Rendered images with source text:
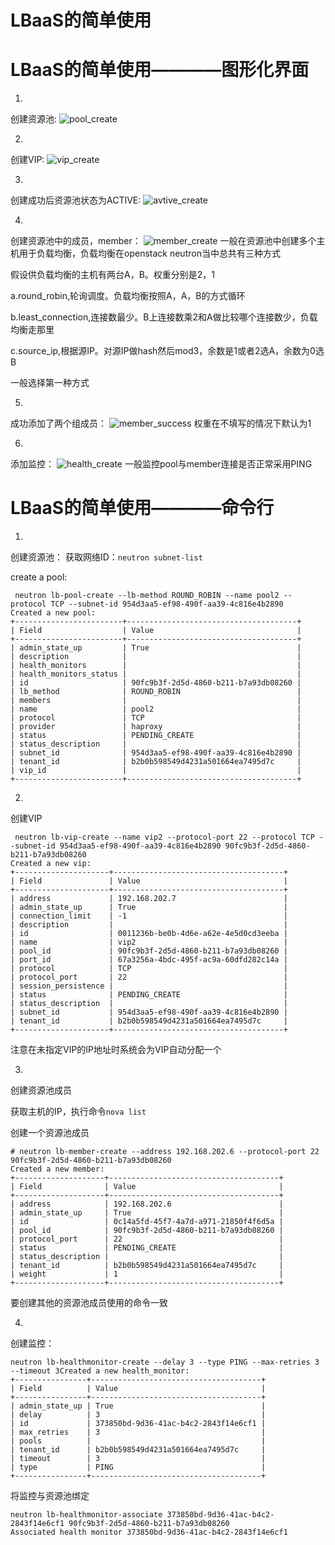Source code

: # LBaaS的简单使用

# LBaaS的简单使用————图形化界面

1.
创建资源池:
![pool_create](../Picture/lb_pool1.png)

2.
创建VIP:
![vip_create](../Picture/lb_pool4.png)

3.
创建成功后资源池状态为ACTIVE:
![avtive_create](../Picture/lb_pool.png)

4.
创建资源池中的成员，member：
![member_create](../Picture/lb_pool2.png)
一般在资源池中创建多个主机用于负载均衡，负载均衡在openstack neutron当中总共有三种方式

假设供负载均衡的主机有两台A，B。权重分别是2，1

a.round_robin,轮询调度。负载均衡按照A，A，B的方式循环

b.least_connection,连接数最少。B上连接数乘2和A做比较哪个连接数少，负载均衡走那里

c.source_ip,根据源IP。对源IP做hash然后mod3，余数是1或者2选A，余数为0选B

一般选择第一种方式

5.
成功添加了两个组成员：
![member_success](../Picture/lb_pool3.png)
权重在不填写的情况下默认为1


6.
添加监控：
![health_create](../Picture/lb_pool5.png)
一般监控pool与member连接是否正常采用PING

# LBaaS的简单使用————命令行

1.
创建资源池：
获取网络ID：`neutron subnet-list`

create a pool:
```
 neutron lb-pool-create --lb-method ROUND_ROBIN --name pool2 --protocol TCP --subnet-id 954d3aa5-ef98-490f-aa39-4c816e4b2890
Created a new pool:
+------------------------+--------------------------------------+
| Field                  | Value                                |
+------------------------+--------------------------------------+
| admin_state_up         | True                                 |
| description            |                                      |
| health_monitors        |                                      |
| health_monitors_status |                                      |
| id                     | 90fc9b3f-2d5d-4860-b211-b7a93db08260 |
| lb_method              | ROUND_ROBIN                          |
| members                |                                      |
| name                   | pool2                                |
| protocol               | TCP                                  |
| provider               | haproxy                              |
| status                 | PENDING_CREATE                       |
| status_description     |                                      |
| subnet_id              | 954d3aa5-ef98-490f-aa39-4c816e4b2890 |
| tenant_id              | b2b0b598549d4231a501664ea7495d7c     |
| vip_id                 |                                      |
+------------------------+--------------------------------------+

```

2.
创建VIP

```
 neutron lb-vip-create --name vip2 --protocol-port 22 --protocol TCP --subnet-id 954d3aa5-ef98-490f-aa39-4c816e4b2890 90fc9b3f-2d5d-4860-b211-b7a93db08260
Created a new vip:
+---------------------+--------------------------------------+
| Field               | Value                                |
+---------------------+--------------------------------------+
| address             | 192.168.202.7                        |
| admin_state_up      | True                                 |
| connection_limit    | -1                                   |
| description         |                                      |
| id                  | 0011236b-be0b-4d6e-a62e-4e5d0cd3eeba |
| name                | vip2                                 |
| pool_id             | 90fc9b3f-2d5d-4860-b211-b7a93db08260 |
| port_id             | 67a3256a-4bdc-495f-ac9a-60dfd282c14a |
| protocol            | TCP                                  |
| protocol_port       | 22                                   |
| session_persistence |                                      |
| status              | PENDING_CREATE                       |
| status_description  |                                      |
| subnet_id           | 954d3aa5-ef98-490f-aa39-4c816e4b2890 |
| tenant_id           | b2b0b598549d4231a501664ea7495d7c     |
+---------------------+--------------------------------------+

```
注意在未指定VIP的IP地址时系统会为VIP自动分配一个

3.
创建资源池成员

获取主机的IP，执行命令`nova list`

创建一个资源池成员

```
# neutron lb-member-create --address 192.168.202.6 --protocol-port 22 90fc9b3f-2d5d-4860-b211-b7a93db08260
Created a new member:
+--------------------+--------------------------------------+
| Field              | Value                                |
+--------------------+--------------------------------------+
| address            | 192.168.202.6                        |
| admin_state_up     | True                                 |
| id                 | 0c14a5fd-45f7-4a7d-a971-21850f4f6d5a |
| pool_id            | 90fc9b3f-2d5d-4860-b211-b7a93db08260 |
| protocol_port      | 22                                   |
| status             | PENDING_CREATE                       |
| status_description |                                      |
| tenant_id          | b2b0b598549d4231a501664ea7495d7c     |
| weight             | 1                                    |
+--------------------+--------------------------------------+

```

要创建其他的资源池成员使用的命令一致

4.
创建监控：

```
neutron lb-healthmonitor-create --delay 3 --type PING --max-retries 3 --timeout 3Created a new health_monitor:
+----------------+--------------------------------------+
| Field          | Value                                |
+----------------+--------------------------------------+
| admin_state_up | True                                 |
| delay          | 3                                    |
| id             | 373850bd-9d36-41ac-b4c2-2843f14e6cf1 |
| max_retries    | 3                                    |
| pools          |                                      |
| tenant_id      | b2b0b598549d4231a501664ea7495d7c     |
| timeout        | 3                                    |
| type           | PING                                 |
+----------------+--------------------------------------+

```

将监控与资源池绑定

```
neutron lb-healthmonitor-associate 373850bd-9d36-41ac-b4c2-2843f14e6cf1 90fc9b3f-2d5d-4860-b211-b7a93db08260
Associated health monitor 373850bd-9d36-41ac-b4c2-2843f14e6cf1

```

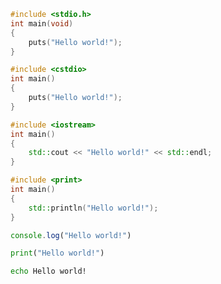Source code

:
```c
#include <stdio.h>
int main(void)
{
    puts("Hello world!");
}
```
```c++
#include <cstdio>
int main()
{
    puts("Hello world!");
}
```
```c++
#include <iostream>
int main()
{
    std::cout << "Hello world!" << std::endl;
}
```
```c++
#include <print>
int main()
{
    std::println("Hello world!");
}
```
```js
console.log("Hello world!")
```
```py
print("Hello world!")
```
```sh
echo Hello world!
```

EXERCISE AIM: Go through the entries and report every line with the string "delay".

COMPLETED TASK:
neutron lb-healthmonitor-create --delay 3 --type PING --max-retries 3 --timeout 3Created a new health_monitor:
| delay          | 3                                    |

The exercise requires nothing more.